Seu primo, José Figueiredo de Brito Filho, vulgo Zé Brito, nascido em 1935, sentiu a opressão militar de forma mais aguda. Fora inclusive torturado, o que acabou lhe custando um olho.
“Fazia passeatas reivindicatórias, publicava pequenos jornais, trabalhava, enfim, pela classe estudantil. Para essas finalidades fundou o movimento da Frente Estudantil Nacionalista, sendo um de seus membros mais ativos”. Trecho em referência a Zé Brito, em seu livro Gaiatices & Gaffes Inesquecíveis, com direito à dedicatória para a sobrinha Edivane, em 2020, quando esteve, em Pedreiras, revendo Francisco Ivan.
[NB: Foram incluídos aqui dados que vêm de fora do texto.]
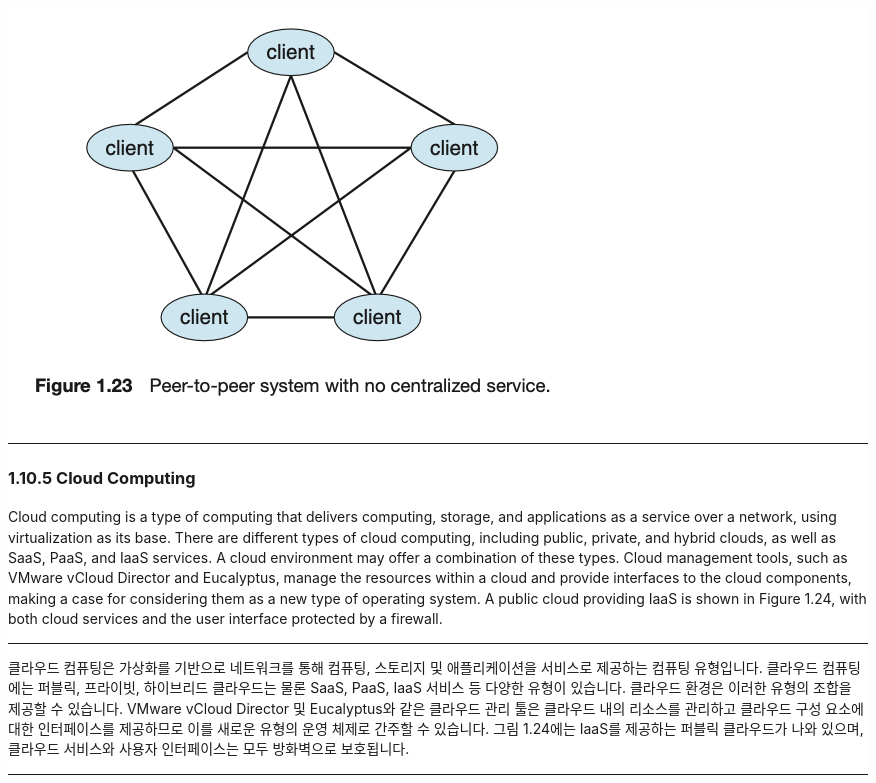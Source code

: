 ![](figure-1.23.png)

---

### 1.10.5 Cloud Computing

Cloud computing is a type of computing that delivers computing, storage, and applications as a service over a network, using virtualization as its base. There are different types of cloud computing, including public, private, and hybrid clouds, as well as SaaS, PaaS, and IaaS services. A cloud environment may offer a combination of these types. Cloud management tools, such as VMware vCloud Director and Eucalyptus, manage the resources within a cloud and provide interfaces to the cloud components, making a case for considering them as a new type of operating system. A public cloud providing IaaS is shown in Figure 1.24, with both cloud services and the user interface protected by a firewall.

---

클라우드 컴퓨팅은 가상화를 기반으로 네트워크를 통해 컴퓨팅, 스토리지 및 애플리케이션을 서비스로 제공하는 컴퓨팅 유형입니다. 클라우드 컴퓨팅에는 퍼블릭, 프라이빗, 하이브리드 클라우드는 물론 SaaS, PaaS, IaaS 서비스 등 다양한 유형이 있습니다. 클라우드 환경은 이러한 유형의 조합을 제공할 수 있습니다. VMware vCloud Director 및 Eucalyptus와 같은 클라우드 관리 툴은 클라우드 내의 리소스를 관리하고 클라우드 구성 요소에 대한 인터페이스를 제공하므로 이를 새로운 유형의 운영 체제로 간주할 수 있습니다. 그림 1.24에는 IaaS를 제공하는 퍼블릭 클라우드가 나와 있으며, 클라우드 서비스와 사용자 인터페이스는 모두 방화벽으로 보호됩니다.

---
Na página 147, sob título de “A memorável praça Siqueira Campos”, Zé de Brito descreve os ares daquele tempo, também vivido por seu primo, partindo de um olhar detalhista sobre espaço físico em que desaguavam as demandas sociais de seu tempo. Ele escreve:
‘De tão óbvio, certamente alguém já deve ter declarado: a Praça Siqueira Campos era o centro nervoso e intelectual do Crato, local em que se discutiam, de forma animada e livre, os mais diversos temas, desde literatura, política, religião… Resumidamente: ideologia de todos os matizes. Não era, portanto, apenas um lugar romântico, com adolescentes apaixonados ou à cata de namoricos. Mas era também espaço político para sonhar, que deixou saudades”.